Coder Social home page Coder Social logo

cs-5228's Introduction

CS-5228

CS5228 Final Project

Due date: 19 April 2020 11.59pm

Instructions

This final project involves two options, to give you the flexibility to either (1) apply your data mining skills on a practical classification task; or (2) explore an area of your interest through an open-ended project, which can be in a domain of your choice.

If you have any questions, feel free to either post your questions on the LumiNUS forums, or email myself ([email protected]), or Siddharth Bhatia ([email protected]), who is the TA in charge of this project.

Option A: Kaggle Competition (Income Prediction)

https://what-if.xkcd.com/imgs/a/118/comparison.png

(Credit: https://what-if.xkcd.com/118/)

The goal of this project is to give you experience in a real-life classification task, which is one of the most practical and commonly encountered type of data-related task. It will give you experience applying approaches such as exploratory data analysis, visualization, preprocessing, and how to select and evaluate various classification approaches.

The task is to predict whether a person’s income exceeds $50,000 per year based on some demographic data, such as their age, education, occupation etc. A full description of the dataset and evaluation metrics, can be found at the competition page: https://www.kaggle.com/t/c15db4d8d073404092f2366e3b7c70e8.

Submitting your Predictions on Kaggle

The Kaggle page contains training data train.csv, whose last column ‘exceeds50k’ is the binary variable we want to predict. The test data test.csv does not contain this column – you should train your model and predict the values of ‘exceeds50k’ on the test set. The predictions you submit should be a csv file that contains your prediction (either 0 or 1) for each row in the test data; for reference, see the sample predictions file sample_submission.csv, which has been included in the dataset package, and shows what your submission should look like. To prevent overfitting to the leaderboard, you are allowed to make 2 submissions to the leaderboard per day.

Final Report

One member of your team should submit a zipped folder to LumiNUS containing your final report (in PDF format) describing your data preprocessing steps, exploratory data analysis, the steps you have done in model fitting and evaluation, and the evaluation results (include both your public leaderboard score, as well as any evaluation metrics you have computed on your own to test and compare different approaches.) The report should be at most 10 pages[ZY1] , including figures. The zipped folder should also contain the code you use in your approach, or include a link to your github repository in your final report. Note that 10% of your grade will be based on the reproducibility of your approach, which includes the organization and readability of your code. Your report should include the names and student IDs (e.g. A123456) of all your team members, and your Kaggle team name.
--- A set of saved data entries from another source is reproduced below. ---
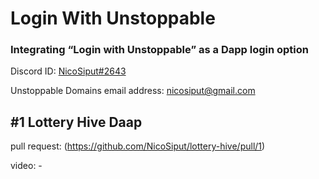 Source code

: # Login With Unstoppable
### Integrating “Login with Unstoppable” as a Dapp login option

Discord ID: [NicoSiput#2643](https://discordapp.com/users/524064020437925888)

Unstoppable Domains email address: nicosiput@gmail.com

## #1 Lottery Hive Daap
pull request: (https://github.com/NicoSiput/lottery-hive/pull/1)

video: -
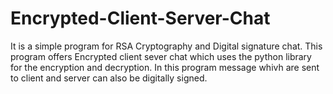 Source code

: # Encrypted-Client-Server-Chat
It is a simple program for RSA Cryptography and Digital signature chat. This program offers Encrypted client sever chat which uses the python library for the encryption and decryption. In this program message whivh are sent to client and server can also be digitally signed.
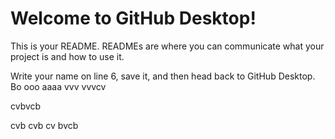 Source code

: # Welcome to GitHub Desktop!

This is your README. READMEs are where you can communicate what your project is and how to use it.

Write your name on line 6, save it, and then head back to GitHub Desktop.
Bo
ooo
aaaa
vvv
vvvcv

cvbvcb

cvb
cvb
cv
bvcb
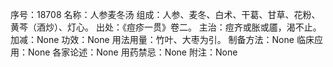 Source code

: 序号：18708
名称：人参麦冬汤
组成：人参、麦冬、白术、干葛、甘草、花粉、黄芩（酒炒）、灯心。
出处：《痘疹一贯》卷二。
主治：痘齐或胀或靥，渴不止。
加减：None
功效：None
用法用量：竹叶、大枣为引。
制备方法：None
临床应用：None
各家论述：None
用药禁忌：None
附注：None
While the exact format of the report is up to you, you can structure it based on the following:

Preprocessing and Exploratory Data Analysis: Explain how you tried to understand the data, e.g. through plotting or exploratory data analysis. Explain all preprocessing steps taken; e.g. what features did you use, and did you perform any feature transformations, and why were these transformations done?

Data Mining: Clearly describe how you ran your classification model(s). You do not need to explain the model itself (e.g. what a random forest is), but should explain all other relevant details for running it. Which approaches did you try? What values did you use for its hyper-parameters (or other choices involved in the model)? How did you select these hyper parameters?
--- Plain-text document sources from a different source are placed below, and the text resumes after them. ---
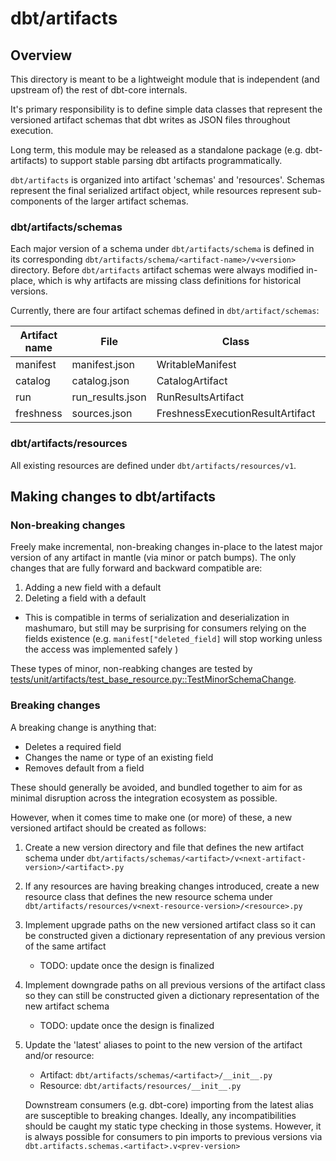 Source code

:# dbt/artifacts

## Overview
This directory is meant to be a lightweight module that is independent (and upstream of) the rest of dbt-core internals.

It's primary responsibility is to define simple data classes that represent the versioned artifact schemas that dbt writes as JSON files throughout execution. 

Long term, this module may be released as a standalone package (e.g. dbt-artifacts) to support stable parsing dbt artifacts programmatically.

`dbt/artifacts` is organized into artifact 'schemas' and 'resources'. Schemas represent the final serialized artifact object, while resources represent sub-components of the larger artifact schemas.

### dbt/artifacts/schemas


Each major version of a schema under `dbt/artifacts/schema` is defined in its corresponding `dbt/artifacts/schema/<artifact-name>/v<version>` directory. Before `dbt/artifacts` artifact schemas were always modified in-place, which is why artifacts are missing class definitions for historical versions.

Currently, there are four artifact schemas defined in `dbt/artifact/schemas`:

| Artifact name | File             | Class                            | Latest definition                 |
|---------------|------------------|----------------------------------|-----------------------------------|
| manifest      | manifest.json    | WritableManifest                 | dbt/artifacts/schema/manifest/v11 |
| catalog       | catalog.json     | CatalogArtifact                  | dbt/artifacts/schema/catalog/v1   |
| run           | run_results.json | RunResultsArtifact               | dbt/artifacts/schema/run/v5       |
| freshness     | sources.json     | FreshnessExecutionResultArtifact | dbt/artifacts/schema/freshness/v3 |


### dbt/artifacts/resources

All existing resources are defined under `dbt/artifacts/resources/v1`.

## Making changes to dbt/artifacts

### Non-breaking changes

Freely make incremental, non-breaking changes in-place to the latest major version of any artifact in mantle (via minor or patch bumps). The only changes that are fully forward and backward compatible are: 
1. Adding a new field with a default
2. Deleting a field with a default
  * This is compatible in terms of serialization and deserialization in mashumaro, but still may be surprising for consumers relying on the fields existence (e.g. `manifest["deleted_field]` will stop working unless the access was implemented safely )

These types of minor, non-reabking changes are tested by [tests/unit/artifacts/test_base_resource.py::TestMinorSchemaChange](https://github.com/dbt-labs/dbt-core/blob/main/tests/unit/artifacts/test_base_resource.py).

### Breaking changes
A breaking change is anything that: 
* Deletes a required field
* Changes the name or type of an existing field
* Removes default from a field

These should generally be avoided, and bundled together to aim for as minimal disruption across the integration ecosystem as possible. 

However, when it comes time to make one (or more) of these, a new versioned artifact should be created as follows: 
 1. Create a new version directory and file that defines the new artifact schema under `dbt/artifacts/schemas/<artifact>/v<next-artifact-version>/<artifact>.py`
 2. If any resources are having breaking changes introduced, create a new resource class that defines the new resource schema under `dbt/artifacts/resources/v<next-resource-version>/<resource>.py`
 3. Implement upgrade paths on the new versioned artifact class so it can be constructed given a dictionary representation of any previous version of the same artifact
     * TODO: update once the design is finalized
4. Implement downgrade paths on all previous versions of the artifact class so they can still be constructed given a dictionary representation of the new artifact schema
    * TODO: update once the design is finalized
5. Update the 'latest' aliases to point to the new version of the artifact and/or resource:
    * Artifact: `dbt/artifacts/schemas/<artifact>/__init__.py `
    * Resource: `dbt/artifacts/resources/__init__.py `

    Downstream consumers (e.g. dbt-core) importing from the latest alias are susceptible to breaking changes. Ideally, any incompatibilities should be caught my static type checking in those systems. However, it is always possible for consumers to pin imports to previous versions via `dbt.artifacts.schemas.<artifact>.v<prev-version>`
Evaluation and Interpretation: How did you compare between different approaches? Which approaches performed the best, and why?

Grading

Grading will be primarily based on the quality of the methodological approach and the final report – i.e. whether your approach is methodologically sound, whether you can understand and clearly describe each step of the data mining process, and whether you are able to build an effective classification model (and clearly explain the steps you have taken to do so).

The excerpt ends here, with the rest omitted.